Task directions: Everything from the first line of the data below through the line that contains "20-NOV-94 | F" should be written out exactly, please, and nothing more; the pictures stay out.

Data to examine:
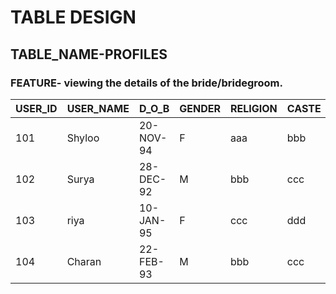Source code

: # TABLE DESIGN

## TABLE_NAME-PROFILES

### FEATURE- viewing the details of the bride/bridegroom.

| USER_ID | USER_NAME | D_O_B     | GENDER | RELIGION | CASTE | COUNTRY   | MOB_NO     | HEIGHT | EDUCATION | REGISTERD_DATE |
|---------|-----------|-----------|--------|----------|-------|-----------|------------|--------|-----------|----------------|
| 101     | Shyloo    | 20-NOV-94 | F      | aaa      | bbb   | India     | 9876543211 | 5.5    | BE(CSE)   | 31-DEC-19      |
| 102     | Surya     | 28-DEC-92 | M      | bbb      | ccc   | Australia | 8763452983 | 5.9    | BSC(CS)   | 31-DEC-19      |
| 103     | riya      | 10-JAN-95 | F      | ccc      | ddd   | India     | 9654311654 | 5.2    | BSC(CS)   | 31-DEC-19      |
| 104     | Charan    | 22-FEB-93 | M      | bbb      | ccc   | India     | 8885555754 | 6.1    | MBA       | 31-DEC-19      |
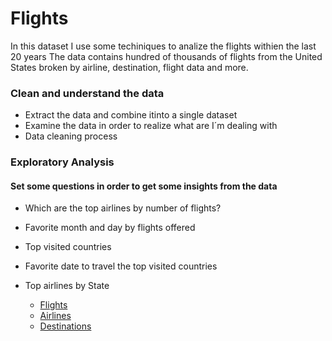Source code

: # Flights

In this dataset I use some techiniques to analize the flights withien the last 20 years
The data contains hundred of thousands of flights from the United States broken by airline, destination, flight data and more.


### Clean and understand the data
* Extract the data and combine itinto a single dataset
* Examine the data in order to realize what are I´m dealing with
* Data cleaning process

### Exploratory Analysis
#### Set some questions in order to get some insights from the data
* Which are the top airlines by number of flights?
* Favorite month and day by flights offered
* Top visited countries
* Favorite date to travel the top visited countries
* Top airlines by State

  * [Flights](https://data.transportation.gov/Aviation/International_Report_Passengers/xgub-n9bw)
  * [Airlines](https://www.transportation.gov/sites/dot.dev/files/docs/International_Carrier_Codes.txt)
  * [Destinations](https://www.transportation.gov/sites/dot.dev/files/docs/airports_codes.txt)

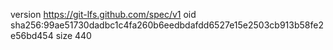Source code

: version https://git-lfs.github.com/spec/v1
oid sha256:99ae51730dadbc1c4fa260b6eedbdafdd6527e15e2503cb913b58fe2e56bd454
size 440
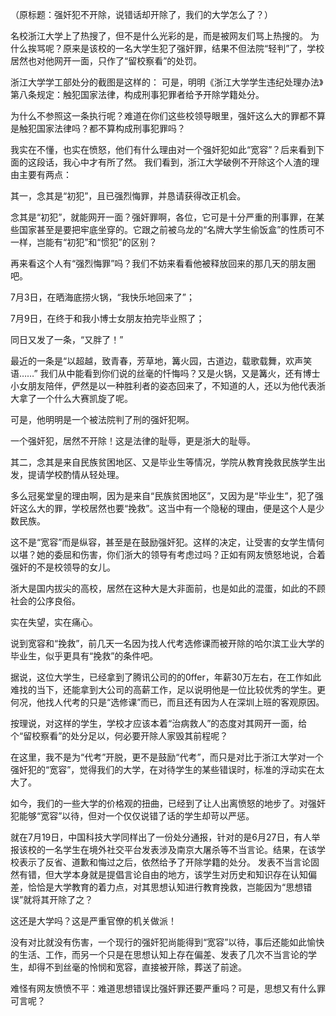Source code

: （原标题：强奸犯不开除，说错话却开除了，我们的大学怎么了？）

名校浙江大学上了热搜了，但不是什么光彩的是，而是被网友们骂上热搜的。 为什么挨骂呢？原来是该校的一名大学生犯了强奸罪，结果不但法院“轻判”了，学校居然也对他网开一面，只作了“留校察看”的处罚。

浙江大学学工部处分的截图是这样的： 可是，明明《浙江大学学生违纪处理办法》第八条规定：触犯国家法律，构成刑事犯罪者给予开除学籍处分。

为什么不参照这一条执行呢？难道在你们这些校领导眼里，强奸这么大的罪都不算是触犯国家法律吗？都不算构成刑事犯罪吗？

我实在不懂，也实在愤怒，他们有什么理由对一个强奸犯如此“宽容”？后来看到下面的这段话，我心中才有所了然。 我们看到，浙江大学破例不开除这个人渣的理由主要有两点：

其一，念其是“初犯”，且已强烈悔罪，并恳请获得改正机会。

念其是“初犯”，就能网开一面？强奸罪啊，各位，它可是十分严重的刑事罪，在某些国家甚至是要把牢底坐穿的。它跟之前被乌龙的“名牌大学生偷饭盒”的性质可不一样，岂能有“初犯”和“惯犯”的区别？

再来看这个人有“强烈悔罪”吗？我们不妨来看看他被释放回来的那几天的朋友圈吧。

7月3日，在晒海底捞火锅，“我快乐地回来了”；

7月9日，在终于和我小博士女朋友拍完毕业照了；

同日又发了一条，“又胖了！”

最近的一条是“以超越，致青春，芳草地，篝火园，古道边，载歌载舞，欢声笑语……” 我们从中能看到你们说的丝毫的忏悔吗？又是火锅，又是篝火，还有博士小女朋友陪伴，俨然是以一种胜利者的姿态回来了，不知道的人，还以为他代表浙大拿了一个什么大赛凯旋了呢。

可是，他明明是一个被法院判了刑的强奸犯啊。

一个强奸犯，居然不开除！这是法律的耻辱，更是浙大的耻辱。

其二，念其是来自民族贫困地区、又是毕业生等情况，学院从教育挽救民族学生出发，提请学校酌情从轻处理。

多么冠冕堂皇的理由啊，因为是来自“民族贫困地区”，又因为是“毕业生”，犯了强奸这么大的罪，学校居然也要“挽救”。这当中有一个隐秘的理由，便是这个人是少数民族。

这不是“宽容”而是纵容，甚至是在鼓励强奸犯。这样的决定，让受害的女学生情何以堪？她的委屈和伤害，你们浙大的领导有考虑过吗？正如有网友愤怒地说，合着强奸的不是校领导的女儿。

浙大是国内拔尖的高校，居然在这种大是大非面前，也是如此的混蛋，如此的不顾社会的公序良俗。

实在失望，实在痛心。

说到宽容和“挽救”，前几天一名因为找人代考选修课而被开除的哈尔滨工业大学的毕业生，似乎更具有“挽救”的条件吧。

据说，这位大学生，已经拿到了腾讯公司的的0ffer，年薪30万左右，在工作如此难找的当下，还能拿到大公司的高薪工作，足以说明他是一位比较优秀的学生。更何况，他找人代考的只是“选修课”而已，而且还有因为人在深圳上班的客观原因。

按理说，对这样的学生，学校才应该本着“治病救人”的态度对其网开一面，给个“留校察看”的处分足以，何必要开除人家毁其前程呢？

在这里，我不是为“代考”开脱，更不是鼓励“代考”，而只是对比于浙江大学对一个强奸犯的“宽容”，觉得我们的大学，在对待学生的某些错误时，标准的浮动实在太大了。

如今，我们的一些大学的价格观的扭曲，已经到了让人出离愤怒的地步了。对强奸犯能够“宽容”以待，但对一个仅仅说错了话的学生却苛以严惩。

就在7月19日，中国科技大学同样出了一份处分通报，针对的是6月27日，有人举报该校的一名学生在境外社交平台发表涉及南京大屠杀等不当言论。结果，在该学校表示了反省、道歉和悔过之后，依然给予了开除学籍的处分。 发表不当言论固然有错，但大学本身就是提倡言论自由的地方，该学生对历史和知识存在认知偏差，恰恰是大学教育的着力点，对其思想认知进行教育挽救，岂能因为“思想错误”就将其开除了之？

这还是大学吗？这是严重官僚的机关做派！

没有对比就没有伤害，一个现行的强奸犯尚能得到“宽容”以待，事后还能如此愉快的生活、工作，而另一个只是在思想认知上存在偏差、发表了几次不当言论的学生，却得不到丝毫的怜悯和宽容，直接被开除，葬送了前途。

难怪有网友愤愤不平：难道思想错误比强奸罪还要严重吗？可是，思想又有什么罪可言呢？


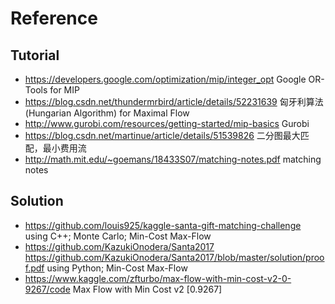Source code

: 
# Reference
## Tutorial
- https://developers.google.com/optimization/mip/integer_opt Google OR-Tools for MIP
- https://blog.csdn.net/thundermrbird/article/details/52231639 匈牙利算法(Hungarian Algorithm) for Maximal Flow
- http://www.gurobi.com/resources/getting-started/mip-basics Gurobi
- https://blog.csdn.net/martinue/article/details/51539826 二分图最大匹配，最小费用流
- http://math.mit.edu/~goemans/18433S07/matching-notes.pdf matching notes
## Solution
- https://github.com/louis925/kaggle-santa-gift-matching-challenge using C++; Monte Carlo; Min-Cost Max-Flow
- https://github.com/KazukiOnodera/Santa2017 https://github.com/KazukiOnodera/Santa2017/blob/master/solution/proof.pdf using Python; Min-Cost Max-Flow
- https://www.kaggle.com/zfturbo/max-flow-with-min-cost-v2-0-9267/code Max Flow with Min Cost v2 [0.9267]
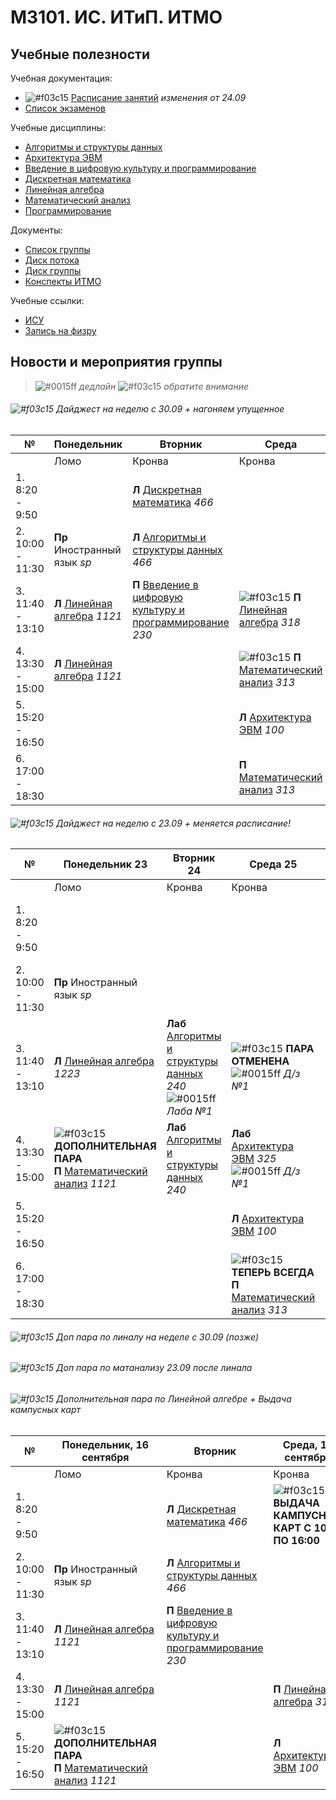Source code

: # M3101. ИС. ИТиП. ИТМО

## Учебные полезности

Учебная документация:
* ![#f03c15](https://placehold.it/15/f03c15/000000?text=+) [Расписание занятий](Timetable.md#Расписание) *изменения от 24.09*
* [Список экзаменов](Timetable.md#Экзамены)

Учебные дисциплины:
* [Алгоритмы и структуры данных](Subjects/Algorithms.md)
* [Архитектура ЭВМ](Subjects/ComputerArchitecture.md)
* [Введение в цифровую культуру и программирование](Subjects/DigitalCultureIntroduction.md)
* [Дискретная математика](Subjects/DiscreteMathematics.md)
* [Линейная алгебра](Subjects/LinearAlgebra.md)
* [Математический анализ](Subjects/MathematicalAnalysis.md)
* [Программирование](Subjects/Programming.md)

Документы:
* [Список группы](GroupList.md)
* [Диск потока](https://drive.google.com/drive/folders/1fC6WB74TOPxm7cGoJRpLWFFAYl6r1nQl)
* [Диск группы](https://drive.google.com/drive/folders/1-vDZS3wehIW1l_QkGFHEEHH3K2wVaMKx)
* [Конспекты ИТМО](http://neerc.ifmo.ru/wiki/)

Учебные ссылки:
* [ИСУ](https://isu.ifmo.ru/)
* [Запись на физру](https://isu.ifmo.ru/pls/apex/f?p=2153:15:108337501947348::NO:RP,3::)

## Новости и мероприятия группы

> ![#0015ff](https://placehold.it/15/0015ff/000000?text=+) *дедлайн*  ![#f03c15](https://placehold.it/15/f03c15/000000?text=+) *обратите внимание*

###### ![#f03c15](https://placehold.it/15/f03c15/000000?text=+) Дайджест на неделю с 30.09 + нагоняем упущенное

|№| Понедельник | Вторник | Среда | Четверг | Пятница | Суббота |
| ----- | ------ |------ |------ |------ |------ |------ |
| | Ломо | Кронва | Кронва | Ломо | Кронва | Кронва |
| 1. 8:20 - 9:50 | | **Л** [Дискретная математика](Subjects/DiscreteMathematics.md) *466* | | | - | ![#0015ff](https://placehold.it/15/0015ff/000000?text=+) **Лаб** [Программирование](Subjects/Programming.md) *237* |
| 2. 10:00 - 11:30| **Пр** Иностранный язык *sp* | **Л** [Алгоритмы и структуры данных](Subjects/Algorithms.md) *466* | | **Пр** Иностранный язык *sp* | **Л** [Программирование](Subjects/Programming.md) *285* | ![#0015ff](https://placehold.it/15/0015ff/000000?text=+) **Лаб** [Дискретная математика](Subjects/DiscreteMathematics.md) *236* |
| 3. 11:40 - 13:10| **Л** [Линейная алгебра](Subjects/LinearAlgebra.md) *1121* | **П** [Введение в цифровую культуру и программирование](Subjects/DigitalCultureIntroduction.md) *230* | ![#f03c15](https://placehold.it/15/f03c15/000000?text=+) **П** [Линейная алгебра](Subjects/LinearAlgebra.md) *318* | | **Л** [Математический анализ](Subjects/MathematicalAnalysis.md) *285* | |
| 4. 13:30 - 15:00| **Л** [Линейная алгебра](Subjects/LinearAlgebra.md) *1121* | |  ![#f03c15](https://placehold.it/15/f03c15/000000?text=+) **П** [Математический анализ](Subjects/MathematicalAnalysis.md) *313* | |  | |
| 5. 15:20 - 16:50 | | | **Л** [Архитектура ЭВМ](Subjects/ComputerArchitecture.md) *100* | | | |
| 6. 17:00 - 18:30 | | | **П** [Математический анализ](Subjects/MathematicalAnalysis.md) *313* | | | |


###### ![#f03c15](https://placehold.it/15/f03c15/000000?text=+) Дайджест на неделю с 23.09 + меняется расписание!

|№| Понедельник 23| Вторник 24| Среда 25| Четверг 26| Пятница 27| Суббота 28|
| ------ | ------ |------ |------ |------ |------ |------ |
|  | Ломо | Кронва | Кронва | Ломо | Кронва | Кронва |
| 1. 8:20 - 9:50 | | | | | **Л** [Введение в цифровую культуру и программирование](Subjects/DigitalCultureIntroduction.md) *466* | **Лаб** [Программирование](Subjects/Programming.md) *237* |
| 2. 10:00 - 11:30 | **Пр** Иностранный язык *sp* | | | **Пр** Иностранный язык *sp* | **Л** [Программирование](Subjects/Programming.md) *285* | **Лаб** [Дискретная математика](Subjects/DiscreteMathematics.md) *236* ![#0015ff](https://placehold.it/15/0015ff/000000?text=+) *Д/з №2* |
| 3. 11:40 - 13:10 | **Л** [Линейная алгебра](Subjects/LinearAlgebra.md) *1223* | **Лаб** [Алгоритмы и структуры данных](Subjects/Algorithms.md) *240* ![#0015ff](https://placehold.it/15/0015ff/000000?text=+) *Лаба №1* |  ![#f03c15](https://placehold.it/15/f03c15/000000?text=+) **ПАРА ОТМЕНЕНА** ![#0015ff](https://placehold.it/15/0015ff/000000?text=+) *Д/з №1* | | **Л** [Математический анализ](Subjects/MathematicalAnalysis.md) *285* | |
| 4. 13:30 - 15:00 |![#f03c15](https://placehold.it/15/f03c15/000000?text=+) **ДОПОЛНИТЕЛЬНАЯ ПАРА** <br/> **П** [Математический анализ](Subjects/MathematicalAnalysis.md) *1121* | **Лаб** [Алгоритмы и структуры данных](Subjects/Algorithms.md) *240* | **Лаб** [Архитектура ЭВМ](Subjects/ComputerArchitecture.md) *325* ![#0015ff](https://placehold.it/15/0015ff/000000?text=+) *Д/з №1* | | | |
| 5. 15:20 - 16:50 | | | **Л** [Архитектура ЭВМ](Subjects/ComputerArchitecture.md) *100* | | | |
| 6. 17:00 - 18:30 | | |![#f03c15](https://placehold.it/15/f03c15/000000?text=+) **ТЕПЕРЬ ВСЕГДА** <br/> **П** [Математический анализ](Subjects/MathematicalAnalysis.md) *313* | | | |

###### ![#f03c15](https://placehold.it/15/f03c15/000000?text=+) Доп пара по линалу на неделе с 30.09 (позже)

###### ![#f03c15](https://placehold.it/15/f03c15/000000?text=+) Доп пара по матанализу 23.09 после линала

###### ![#f03c15](https://placehold.it/15/f03c15/000000?text=+) Дополнительная пара по Линейной алгебре + Выдача кампусных карт

|№| Понедельник, **16 сентября** | Вторник | Среда, **18 сентября** | Четверг | Пятница | Суббота |
| ----- | ------ |------ |------ |------ |------ |------ |
| | Ломо | Кронва | Кронва | Ломо | Кронва | Кронва |
| 1. 8:20 - 9:50 | | **Л** [Дискретная математика](Subjects/DiscreteMathematics.md) *466* | ![#f03c15](https://placehold.it/15/f03c15/000000?text=+) **ВЫДАЧА КАМПУСНЫХ КАРТ С 10:00 ПО 16:00**  | | - | **Лаб** [Программирование](Subjects/Programming.md) *237* |
| 2. 10:00 - 11:30| **Пр** Иностранный язык *sp* | **Л** [Алгоритмы и структуры данных](Subjects/Algorithms.md) *466* | | **Пр** Иностранный язык *sp* | **Л** [Программирование](Subjects/Programming.md) *285* | **Лаб** [Дискретная математика](Subjects/DiscreteMathematics.md) *236* |
| 3. 11:40 - 13:10| **Л** [Линейная алгебра](Subjects/LinearAlgebra.md) *1121* | **П** [Введение в цифровую культуру и программирование](Subjects/DigitalCultureIntroduction.md) *230* | | | **Л** [Математический анализ](Subjects/MathematicalAnalysis.md) *285* | |
| 4. 13:30 - 15:00| **Л** [Линейная алгебра](Subjects/LinearAlgebra.md) *1121* | | **П** [Линейная алгебра](Subjects/LinearAlgebra.md) *313* | | **П** [Математический анализ](Subjects/MathematicalAnalysis.md) *318* | |
| 5. 15:20 - 16:50 | ![#f03c15](https://placehold.it/15/f03c15/000000?text=+) **ДОПОЛНИТЕЛЬНАЯ ПАРА** <br/> **П** [Математический анализ](Subjects/MathematicalAnalysis.md) *1121* | | **Л** [Архитектура ЭВМ](Subjects/ComputerArchitecture.md) *100* | | | |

Result of this task:
Source code

: # TABLE DESIGN

## TABLE_NAME-PROFILES

### FEATURE- viewing the details of the bride/bridegroom.

| USER_ID | USER_NAME | D_O_B     | GENDER | RELIGION | CASTE | COUNTRY   | MOB_NO     | HEIGHT | EDUCATION | REGISTERD_DATE |
|---------|-----------|-----------|--------|----------|-------|-----------|------------|--------|-----------|----------------|
| 101     | Shyloo    | 20-NOV-94 | F      | aaa      | bbb   | India     | 9876543211 | 5.5    | BE(CSE)   | 31-DEC-19      |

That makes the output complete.